Robert Pogue Harrison, in his 1993 work Forests: Shadow of Civilization, documents many civilizations’ attempts to both negotiate natural forces around them and conceptualize that society’s relationship to the natural world. Drawing on the principles of the Italian drawing technique called chiaroscuro (among other cultural and literary references), through which a foreground element (a lone tree, for example) emerges visually from the background (a forest) via a series of light and dark marks that are developed in relationship (and in physical proximity), Pogue Harrison argues that it is only in dynamic relationship with the physical world that each is made evident. In other words, the apparent contrast between humans and nature can be delineated only by a set of devices that are common to them—an inherent recognition that we can talk about the nature world or ecology only via a set of models that are intrinsically human.

Neil Evernden’s The Social Creation of Nature (1992) is foremost among these works, which include Gary Snyder’s collection of stories, The Practice of the Wild (1990); Max Oelschlager’s The Idea of Wilderness (1993); and William Cronon’s edited collection Uncommon Ground: Rethinking the Human Place in Nature (1995). Evernden traces societal (and philosophical) relationships between various world civilizations and the natural world, arguing that the simple act of naming (“Nature”) was a first step in removing the physical world (as well its demons and uncontrollable characteristics) from the human world—an act of domestication that allowed humans to both sever and control it. He argues for qualities, as opposed to nameable things, that might describe that which exists beyond human control: “Wildness is not ‘ours’—indeed, it is the one thing that can never be ours. It is self-willed, independent, and indifferent to our dictates and judgments.
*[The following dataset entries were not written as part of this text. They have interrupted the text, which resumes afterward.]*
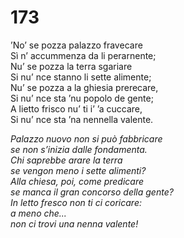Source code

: # 173
  
’No’ se pozza palazzo fravecare  
Sì n’ accummenza da li perarnente;  
Nu’ se pozza la terra sgariare  
Si nu’ nce stanno li sette alimente;  
Nu’ se pozza a la ghiesia prerecare,  
Si nu’ nce sta ’nu popolo de gente;  
A lietto frisco nu’ ti i’ ’a cuccare,  
Si nu’ nce sta ’na nennella valente.

*Palazzo nuovo non si può fabbricare  
se non s’inizia dalle fondamenta.  
Chi saprebbe arare la terra  
se vengon meno i sette alimenti?  
Alla chiesa, poi, come predicare  
se manca il gran concorso della gente?  
In letto fresco non ti ci coricare:  
a meno che...  
non ci trovi una nenna valente!*


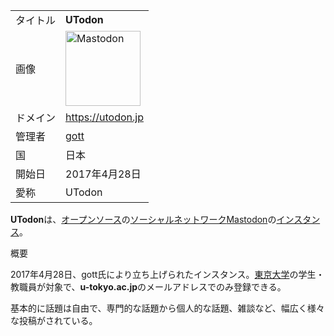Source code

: <div class="mw-parser-output">

|          |                                                                                                                                                                                                                                                                                                                                       |
|----------|---------------------------------------------------------------------------------------------------------------------------------------------------------------------------------------------------------------------------------------------------------------------------------------------------------------------------------------|
| タイトル | **UTodon**                                                                                                                                                                                                                                                                                                                            |
| 画像     | <a href="/%E3%83%95%E3%82%A1%E3%82%A4%E3%83%AB:Mastodon_logo.png" class="image" title="Mastodon"><img src="/images/thumb/0/00/Mastodon_logo.png/120px-Mastodon_logo.png" srcset="/images/thumb/0/00/Mastodon_logo.png/180px-Mastodon_logo.png 1.5x, /images/0/00/Mastodon_logo.png 2x" width="120" height="120" alt="Mastodon" /></a> |
| ドメイン | <a href="https://utodon.jp" class="external free" rel="nofollow">https://utodon.jp</a>                                                                                                                                                                                                                                                |
| 管理者   | <a href="https://utodon.jp/@gott" class="external text" rel="nofollow">gott</a>                                                                                                                                                                                                                                                       |
| 国       | 日本                                                                                                                                                                                                                                                                                                                                  |
| 開始日   | 2017年4月28日                                                                                                                                                                                                                                                                                                                         |
| 愛称     | UTodon                                                                                                                                                                                                                                                                                                                                |

**UTodon**は、[オープンソース](/%E3%82%AA%E3%83%BC%E3%83%97%E3%83%B3%E3%82%BD%E3%83%BC%E3%82%B9 "オープンソース")の[ソーシャルネットワーク](/%E3%82%BD%E3%83%BC%E3%82%B7%E3%83%A3%E3%83%AB%E3%83%BB%E3%83%8D%E3%83%83%E3%83%88%E3%83%AF%E3%83%BC%E3%82%AD%E3%83%B3%E3%82%B0%E3%83%BB%E3%82%B5%E3%83%BC%E3%83%93%E3%82%B9 "ソーシャル・ネットワーキング・サービス")[Mastodon](/Mastodon "Mastodon")の[インスタンス](/%E3%82%A4%E3%83%B3%E3%82%B9%E3%82%BF%E3%83%B3%E3%82%B9 "インスタンス")。

概要

2017年4月28日、gott氏により立ち上げられたインスタンス。<a href="https://ja.wikipedia.org/wiki/%E6%9D%B1%E4%BA%AC%E5%A4%A7%E5%AD%A6" class="extiw" title="w:東京大学">東京大学</a>の学生・教職員が対象で、**u-tokyo.ac.jp**のメールアドレスでのみ登録できる。

基本的に話題は自由で、専門的な話題から個人的な話題、雑談など、幅広く様々な投稿がされている。

</div>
An entity with the quality of wildness is its own, and no other’s.” [9] Evernden’s entreaty to set the world (nature) free in order to save it—to simply let nature do its thing—could only be heard within a scientific context that had recently dismissed stasis and control in favor of dynamism and open-endedness in natural systems.

Sanford Kwinter extends these speculations in the architectural world in his 2008 essay “Wildness (Prolegomena to a New Urbanism).” Here Kwinter references a vicious attack on a jogger in Central Park, Viet Cong tactics in America’s war with Vietnam, and the research of the Santa Fe Institute as examples that somehow deal with entities that are uncontrolled or uncontrollable: “The ‘wild’ is the logic of animal societies (packs, flocks, and swarms), of the immixings and inadvertencies of the natural world (storms, quakes, abundance, extinction), and of complex adaptive systems in general, even those of an entirely artificial kind.” [10] Kwinter calls for a redefinition of the design project and the broader project of urbanism in ways that exhibit or sustain essential characteristics of messiness, indirectness, openness, and indeterminacy: “to approximate these ecological forces and structures, to tap, approximate, borrow, and transform morphogenetic processes from all aspects of wild nature, to invent artificial means of creating living artificial environments.” [11] Kwinter has brought to a specifically architectural readership the same quest that others in the humanities had proposed in the preceding decade—but this time expressed in specifically architectural language.

In a similar shift in thinking related to the anthropology of food, Michael Pollan’s work ingeniously breaks down distinctions that have persisted between the natural world and humans, and between environmental and industrial systems. In Second Nature, Pollan postulates that new ideas about human-nature interactions—alternatives to traditional attitudes of complete dominion over nature or total acquiescence to it—must be formulated to better deal with the environment’s inherently unstable nature. In The Botany of Desire, Pollan twists our preconceptions of human agency alone being responsible for certain evolutions or selections of plants (e.g., apples, tulips, marijuana, potatoes), in fact ascribing human characteristics of desire and domestication to the cultivated plants, and further reinforcing the breakdown of distinctions between the actions and artifacts of humans and those of the natural world. Pollan extends the complexities about relationships between various altered ecologies and industrial production networks in The Omnivore’s Dilemma, tracing the history of scientific modifications to crops and their ties to contemporary large-scale food production and distribution networks, and their various impacts on the environment and human and ecological health. Here Pollan focuses on the larger interconnected webs that arise from and structure behaviors in the world (at multiples scales)—webs that are as much political and economic as ecological and scientific.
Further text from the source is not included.